In seinen Untersuchungen zur Todesursache des erschossenen Wolfes hatte das Landesuntersuchungsamt Rheinland-Pfalz festgestellt, das sich »am rechten Hinterbein eine ausgeprägte Kallusbildung infolge einer älteren Fraktur des Schienbeins« befindet. Das Alter des Männchens wird anhand des Zahnabriebs auf zwei Jahre geschätzt.

»Es war eine richtige Entscheidung der Behörden, den hinkenden Wolf im letzten Jahr nicht einzufangen. Selbst verletzte Tiere können in unserer Kulturlandschaft problemlos überleben«, erklärte Wolf-Experte Mark Harthun. Wölfe benötigten keine Wildnis zum Verweilen, eine vielfältige Kulturlandschaft reiche für ihre Rückkehr und Wiedereinbürgerung vollkommen aus. Es sei schon erstaunlich, dass sich der »Gießener« Wolf ein Jahr fast unentdeckt im Westerwald aufgehalten habe, meinte Harthun. Zwar seien beim NABU Hessen im vergangenen Winter mehrere Sichtmeldungen eines humpelnden Wolfes im Randgebiet des Westerwaldes eingegangen, diese konnten aber nicht zweifelsfrei bestätigt werden.

Unnötige Ängste abbauen

Selbst für ein verletztes Tier sei es offensichtlich kein Problem, in den heimischen Wäldern zu überleben, da es genug jagdbare Beute oder an Straßen getötete Tiere gebe. »Wenn der nächste Wolf in Hessen auftaucht, sollte er von Anfang an in Ruhe gelassen werden«, erklärte Experte Harthun. Wichtig sei es, die Bevölkerung besser über die Rückkehr des großen Beutegreifers zu informieren und unnötige Ängste vor dem faszinierenden Tier abzubauen. Mit seinem Projekt »Willkommen Wolf« trage der Naturschutzbund dazu bei, dem Vierbeiner die gefahrlose Rückkehr nach Deutschland zu ermöglichen. Im September ist das Wolfsmobil des NABU im Vogelpark Herborn zu Gast.
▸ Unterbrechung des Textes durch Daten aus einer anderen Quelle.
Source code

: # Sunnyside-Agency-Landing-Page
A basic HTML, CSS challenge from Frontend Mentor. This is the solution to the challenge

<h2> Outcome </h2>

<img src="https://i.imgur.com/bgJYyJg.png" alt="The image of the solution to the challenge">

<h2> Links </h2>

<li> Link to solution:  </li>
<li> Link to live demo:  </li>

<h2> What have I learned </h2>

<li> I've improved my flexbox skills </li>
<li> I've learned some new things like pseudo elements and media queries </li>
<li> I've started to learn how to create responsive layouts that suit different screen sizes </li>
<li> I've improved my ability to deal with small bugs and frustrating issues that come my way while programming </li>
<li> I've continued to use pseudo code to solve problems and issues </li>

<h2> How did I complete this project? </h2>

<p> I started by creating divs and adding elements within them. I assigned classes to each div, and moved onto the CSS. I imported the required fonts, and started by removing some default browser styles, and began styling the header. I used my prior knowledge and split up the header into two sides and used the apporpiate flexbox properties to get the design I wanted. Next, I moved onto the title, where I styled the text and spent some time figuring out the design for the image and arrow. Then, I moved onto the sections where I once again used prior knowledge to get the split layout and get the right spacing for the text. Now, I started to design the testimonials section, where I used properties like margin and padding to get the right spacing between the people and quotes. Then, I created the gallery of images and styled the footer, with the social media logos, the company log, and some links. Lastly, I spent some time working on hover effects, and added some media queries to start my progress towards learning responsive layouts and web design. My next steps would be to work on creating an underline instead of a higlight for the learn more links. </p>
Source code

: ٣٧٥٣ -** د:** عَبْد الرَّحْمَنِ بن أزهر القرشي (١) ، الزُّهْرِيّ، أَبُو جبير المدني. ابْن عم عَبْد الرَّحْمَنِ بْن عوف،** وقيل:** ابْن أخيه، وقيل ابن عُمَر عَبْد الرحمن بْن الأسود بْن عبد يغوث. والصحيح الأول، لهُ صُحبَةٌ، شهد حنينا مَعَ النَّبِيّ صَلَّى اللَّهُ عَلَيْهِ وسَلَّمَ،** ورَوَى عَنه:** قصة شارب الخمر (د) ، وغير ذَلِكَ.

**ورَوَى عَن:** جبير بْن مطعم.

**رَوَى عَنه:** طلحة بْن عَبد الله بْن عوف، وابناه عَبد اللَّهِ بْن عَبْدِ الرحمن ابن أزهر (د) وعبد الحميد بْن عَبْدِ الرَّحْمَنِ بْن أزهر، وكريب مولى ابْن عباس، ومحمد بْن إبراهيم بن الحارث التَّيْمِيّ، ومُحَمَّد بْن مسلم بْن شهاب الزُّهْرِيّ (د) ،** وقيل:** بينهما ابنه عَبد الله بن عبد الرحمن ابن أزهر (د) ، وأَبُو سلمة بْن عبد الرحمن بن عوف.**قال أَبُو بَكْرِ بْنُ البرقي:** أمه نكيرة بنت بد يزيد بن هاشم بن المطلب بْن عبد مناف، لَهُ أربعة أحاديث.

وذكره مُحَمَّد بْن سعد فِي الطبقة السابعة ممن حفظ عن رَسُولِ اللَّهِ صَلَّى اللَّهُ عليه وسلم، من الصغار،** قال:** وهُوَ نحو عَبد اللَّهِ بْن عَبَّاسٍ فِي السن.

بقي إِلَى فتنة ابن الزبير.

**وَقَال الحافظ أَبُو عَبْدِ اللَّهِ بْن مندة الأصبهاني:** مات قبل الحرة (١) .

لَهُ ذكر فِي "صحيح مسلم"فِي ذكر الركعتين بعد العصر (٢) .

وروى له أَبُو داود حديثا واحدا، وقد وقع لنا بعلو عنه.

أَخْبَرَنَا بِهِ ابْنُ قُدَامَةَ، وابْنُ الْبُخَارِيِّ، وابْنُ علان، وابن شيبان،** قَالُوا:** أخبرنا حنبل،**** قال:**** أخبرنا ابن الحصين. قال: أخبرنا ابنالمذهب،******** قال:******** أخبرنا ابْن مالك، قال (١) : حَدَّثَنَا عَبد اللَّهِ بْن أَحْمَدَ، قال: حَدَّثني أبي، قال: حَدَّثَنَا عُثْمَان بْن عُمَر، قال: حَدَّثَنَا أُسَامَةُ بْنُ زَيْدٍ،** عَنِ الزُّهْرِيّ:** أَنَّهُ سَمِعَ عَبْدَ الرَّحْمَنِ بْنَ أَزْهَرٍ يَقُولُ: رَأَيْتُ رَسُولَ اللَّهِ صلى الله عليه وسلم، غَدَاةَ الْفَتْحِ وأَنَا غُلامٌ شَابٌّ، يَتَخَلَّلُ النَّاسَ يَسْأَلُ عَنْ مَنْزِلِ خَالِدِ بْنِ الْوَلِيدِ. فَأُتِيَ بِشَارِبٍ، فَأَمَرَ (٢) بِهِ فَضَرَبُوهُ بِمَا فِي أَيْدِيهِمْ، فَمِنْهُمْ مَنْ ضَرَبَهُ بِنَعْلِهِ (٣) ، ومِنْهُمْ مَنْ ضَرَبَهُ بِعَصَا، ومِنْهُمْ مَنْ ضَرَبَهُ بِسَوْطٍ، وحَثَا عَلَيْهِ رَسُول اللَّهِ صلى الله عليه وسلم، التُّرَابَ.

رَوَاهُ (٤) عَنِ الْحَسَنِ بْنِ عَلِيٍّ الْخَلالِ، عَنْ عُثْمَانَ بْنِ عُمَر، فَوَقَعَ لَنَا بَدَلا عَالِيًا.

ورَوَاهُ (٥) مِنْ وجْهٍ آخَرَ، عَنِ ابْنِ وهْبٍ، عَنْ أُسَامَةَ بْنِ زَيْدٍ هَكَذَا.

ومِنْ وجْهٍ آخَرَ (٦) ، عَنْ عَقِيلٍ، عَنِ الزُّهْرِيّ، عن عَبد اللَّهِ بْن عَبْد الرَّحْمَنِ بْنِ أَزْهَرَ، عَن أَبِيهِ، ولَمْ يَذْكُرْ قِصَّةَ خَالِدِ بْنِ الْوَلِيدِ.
Im Landkreis Gießen wurde der Wolf im Januar 2011 gesichtet – auf der A 45, wo er von einem Auto angefahren wurde, und etwas später in Watzenborn-Steinberg. Zu diesem Zeitpunkt fiel bereits das verletzte Hinterbein auf. Beim Unfall auf der Autobahn zurückgebliebene Haare wurden vom Senckenberg-Institut in Gelnhausen untersucht. Das Ergebnis damals: Es handelt sich um einen Wolf, der aus einer italienisch-schweizerisch-französischen Population stammt.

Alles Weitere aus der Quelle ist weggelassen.